- _RECORDS FOR THE TASK_:
☆ ☆ ☆ ☆ ☆ ☆ ☆

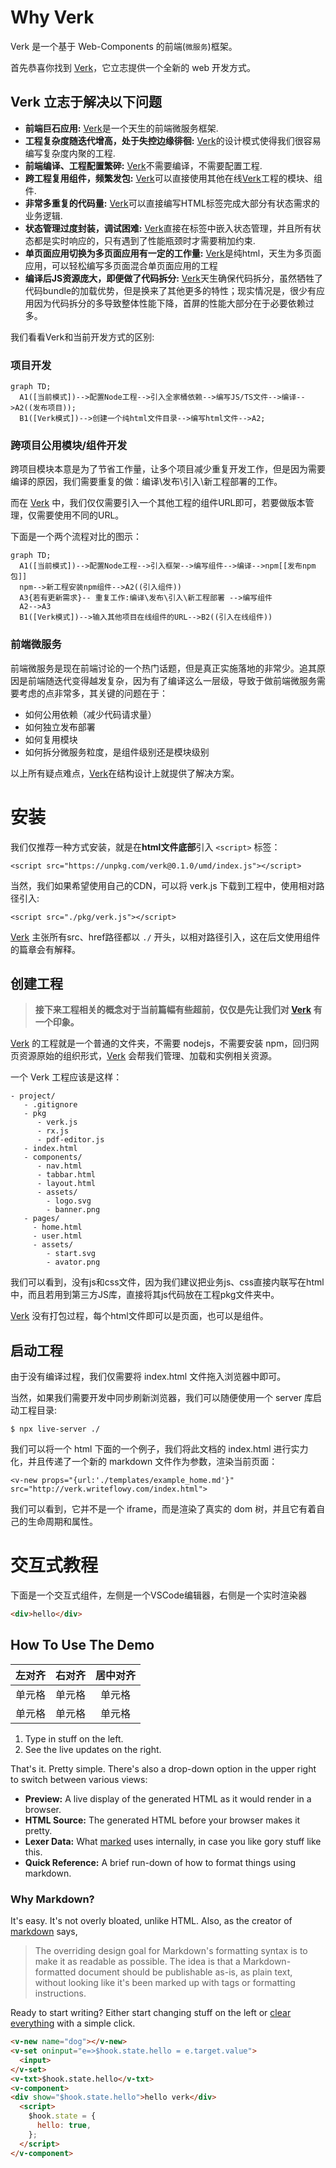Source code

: # Why Verk

Verk 是一个基于 Web-Components 的前端(`微服务`)框架。

首先恭喜你找到 [Verk]，它立志提供一个全新的 web 开发方式。

## Verk 立志于解决以下问题

- **前端巨石应用:**  [Verk]是一个天生的前端微服务框架.
- **工程复杂度随迭代增高，处于失控边缘徘徊:**  [Verk]的设计模式使得我们很容易编写复杂度内聚的工程.
- **前端编译、工程配置繁碎:**  [Verk]不需要编译，不需要配置工程.
- **跨工程复用组件，频繁发包:**  [Verk]可以直接使用其他在线[Verk]工程的模块、组件.
- **非常多重复的代码量:**  [Verk]可以直接编写HTML标签完成大部分有状态需求的业务逻辑.
- **状态管理过度封装，调试困难:**  [Verk]直接在标签中嵌入状态管理，并且所有状态都是实时响应的，只有遇到了性能瓶颈时才需要稍加约束.
- **单页面应用切换为多页面应用有一定的工作量:**  [Verk]是纯html，天生为多页面应用，可以轻松编写多页面混合单页面应用的工程
- **编译后JS资源庞大，即便做了代码拆分:**  [Verk]天生确保代码拆分，虽然牺牲了代码bundle的加载优势，但是换来了其他更多的特性；现实情况是，很少有应用因为代码拆分的多导致整体性能下降，首屏的性能大部分在于必要依赖过多。


我们看看Verk和当前开发方式的区别:

### 项目开发

```mermaid
graph TD;
  A1([当前模式])-->配置Node工程-->引入全家桶依赖-->编写JS/TS文件-->编译-->A2((发布项目));
  B1([Verk模式])-->创建一个纯html文件目录-->编写html文件-->A2;
```


### 跨项目公用模块/组件开发

跨项目模块本意是为了节省工作量，让多个项目减少重复开发工作，但是因为需要编译的原因，我们需要重复的做：编译\发布\引入\新工程部署的工作。

而在 [Verk] 中，我们仅仅需要引入一个其他工程的组件URL即可，若要做版本管理，仅需要使用不同的URL。

下面是一个两个流程对比的图示：

```mermaid
graph TD;
  A1([当前模式])-->配置Node工程-->引入框架-->编写组件-->编译-->npm[[发布npm包]]
  npm-->新工程安装npm组件-->A2((引入组件))
  A3{若有更新需求}-- 重复工作:编译\发布\引入\新工程部署 -->编写组件
  A2-->A3
  B1([Verk模式])-->输入其他项目在线组件的URL-->B2((引入在线组件))
```

### 前端微服务

前端微服务是现在前端讨论的一个热门话题，但是真正实施落地的非常少。追其原因是前端随迭代变得越发复杂，因为有了编译这么一层级，导致于做前端微服务需要考虑的点非常多，其关键的问题在于：
 - 如何公用依赖（减少代码请求量）
 - 如何独立发布部署
 - 如何复用模块
 - 如何拆分微服务粒度，是组件级别还是模块级别

以上所有疑点难点，[Verk]在结构设计上就提供了解决方案。

# 安装

我们仅推荐一种方式安装，就是在**html文件底部**引入 `<script>` 标签：

```html::{showView:false, style:"height:80px;"}
<script src="https://unpkg.com/verk@0.1.0/umd/index.js"></script>
```

当然，我们如果希望使用自己的CDN，可以将 verk.js 下载到工程中，使用相对路径引入:
```html::{showView:false, style:"height:80px;"}
<script src="./pkg/verk.js"></script>
```

[Verk] 主张所有src、href路径都以 `./` 开头，以相对路径引入，这在后文使用组件的篇章会有解释。


## 创建工程

> **接下来工程相关的概念对于当前篇幅有些超前，仅仅是先让我们对 [Verk] 有一个印象。**

[Verk] 的工程就是一个普通的文件夹，不需要 nodejs，不需要安装 npm，回归网页资源原始的组织形式，[Verk] 会帮我们管理、加载和实例相关资源。

一个 Verk 工程应该是这样：

```text::{showView:false, style:"height: 400px"}
- project/
   - .gitignore
   - pkg
      - verk.js
      - rx.js
      - pdf-editor.js
   - index.html
   - components/
      - nav.html
      - tabbar.html
      - layout.html
      - assets/
        - logo.svg
        - banner.png
   - pages/
     - home.html
     - user.html
     - assets/
        - start.svg
        - avator.png
```

我们可以看到，没有js和css文件，因为我们建议把业务js、css直接内联写在html中，而且若用到第三方JS库，直接将其js代码放在工程pkg文件夹中。

[Verk] 没有打包过程，每个html文件即可以是页面，也可以是组件。

## 启动工程

由于没有编译过程，我们仅需要将 index.html 文件拖入浏览器中即可。

当然，如果我们需要开发中同步刷新浏览器，我们可以随便使用一个 server 库启动工程目录:

```sh::{style:"height:80px"}
$ npx live-server ./
```

我们可以将一个 html 下面的一个例子，我们将此文档的 index.html 进行实力化，并且传递了一个新的 markdown 文件作为参数，渲染当前页面：

```html::{view:true, style:""}
<v-new props="{url:'./templates/example_home.md'}" src="http://verk.writeflowy.com/index.html">
```

我们可以看到，它并不是一个 iframe，而是渲染了真实的 dom 树，并且它有着自己的生命周期和属性。

# 交互式教程

下面是一个交互式组件，左侧是一个VSCode编辑器，右侧是一个实时渲染器

```html
<div>hello</div>
```

## How To Use The Demo


| 左对齐 | 右对齐 | 居中对齐 |
| :-----| ----: | :----: |
| 单元格 | 单元格 | 单元格 |
| 单元格 | 单元格 | 单元格 |

1. Type in stuff on the left.
2. See the live updates on the right.

That's it.  Pretty simple.  There's also a drop-down option in the upper right to switch between various views:

- **Preview:**  A live display of the generated HTML as it would render in a browser.
- **HTML Source:**  The generated HTML before your browser makes it pretty.
- **Lexer Data:**  What [marked] uses internally, in case you like gory stuff like this.
- **Quick Reference:**  A brief run-down of how to format things using markdown.

### Why Markdown?


It's easy.  It's not overly bloated, unlike HTML.  Also, as the creator of [markdown] says,

> The overriding design goal for Markdown's
> formatting syntax is to make it as readable
> as possible. The idea is that a
> Markdown-formatted document should be
> publishable as-is, as plain text, without
> looking like it's been marked up with tags
> or formatting instructions.

Ready to start writing?  Either start changing stuff on the left or
[clear everything](/demo/?text=) with a simple click.

[Marked]: https://github.com/markedjs/marked/
[Markdown]: http://daringfireball.net/projects/markdown/
[Verk]: https://github.com/ymzuiku/verk


```html
<v-new name="dog"></v-new>
<v-set oninput="e=>$hook.state.hello = e.target.value">
  <input>
</v-set>
<v-txt>$hook.state.hello</v-txt>
<v-component>
<div show="$hook.state.hello">hello verk</div>
  <script>
    $hook.state = {
      hello: true,
    };
  </script>
</v-component>
```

☆ ☆ ☆ ☆ ☆ ☆ ☆

- _WORK INSTRUCTION_:
Scan the listing for the word "server". Copy every line in which it appears.

- _YOUR RESPONSE_:
当然，如果我们需要开发中同步刷新浏览器，我们可以随便使用一个 server 库启动工程目录:
$ npx live-server ./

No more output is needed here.